第71章 何したらいいの?
どっちが正しいことを言っているのかは夢にみた私の記憶が物語っている。童男の方が真実を言っている。
『でも…家を出てから那由多は落ち着いたんだ。…君の心配をしていたのは本当だし、俺はそれに安心していた。』
「……」
『………君が俺らの会社に来た時…那由多が言っていたこにとは嘘が多い。でも初対面の君相手にわざわざ訂正する必要もないかと思ったんだ。だから俺は黙っていた。
…那由多は記憶がおかしいところ以外では安定していた。でも、また狂い出したのかもしれない。』
「それが買収の件ですか」
童男はそうだ、と言った。
『父親と母親が暴力を振るうきっかけは間違いなく那由多だ。恐らく君が那由多のように反抗しないように…悪い道に行かないように厳しく…最悪な教育を与えたんだ。』
「…」
『けれど、那由多はそれを認められないんだと思う。恐らく、火事のことも自分が悪いのに認められないんだ。自分が家族に暴力を振るっていたことも何もかも認めたくないんだ。
だから都合のいいように記憶を変えたのだろうと思う。…病院に診てもらおうにも、ひどく嫌がるから俺の推測でしかないんだけど。
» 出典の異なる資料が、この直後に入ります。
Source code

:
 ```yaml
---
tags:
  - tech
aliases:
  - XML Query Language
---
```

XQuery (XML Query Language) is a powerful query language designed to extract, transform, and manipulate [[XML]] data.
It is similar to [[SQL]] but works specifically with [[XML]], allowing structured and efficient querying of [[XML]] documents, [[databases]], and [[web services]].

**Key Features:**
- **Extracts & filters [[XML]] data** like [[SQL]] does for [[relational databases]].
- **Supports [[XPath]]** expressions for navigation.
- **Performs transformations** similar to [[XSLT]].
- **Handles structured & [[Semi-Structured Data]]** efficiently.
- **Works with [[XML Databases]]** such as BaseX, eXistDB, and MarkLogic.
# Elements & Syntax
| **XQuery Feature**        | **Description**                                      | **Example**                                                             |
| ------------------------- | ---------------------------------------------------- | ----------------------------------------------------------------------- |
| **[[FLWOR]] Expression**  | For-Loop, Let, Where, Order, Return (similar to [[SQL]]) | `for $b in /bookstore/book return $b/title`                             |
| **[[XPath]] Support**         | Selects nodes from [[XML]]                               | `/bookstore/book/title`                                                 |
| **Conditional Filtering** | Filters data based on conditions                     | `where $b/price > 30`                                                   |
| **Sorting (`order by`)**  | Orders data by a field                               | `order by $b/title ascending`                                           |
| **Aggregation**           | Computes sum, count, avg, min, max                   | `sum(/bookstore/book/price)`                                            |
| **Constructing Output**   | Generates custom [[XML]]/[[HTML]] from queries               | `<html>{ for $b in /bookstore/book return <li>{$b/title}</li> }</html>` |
』
「……」
『………ごめん、としか言えないのが…本当に申し訳ない』
……………。
私が、
私が、どんな思いで
私は
「…要するに」
私の、気持ちも、知らないで
でも、あの人の気持ちもわからない
那由多の心は誰にも読めない
「…このまま買収が進むのはまずいってことですよね。」
『うん』
「よくわかりました」
『…うん』
「ありがとうございました」
一言二言挨拶を交わし、電話を切った。
私はしばらく机に突っ伏し、なんとも言えない気持ちで一日を過ごした。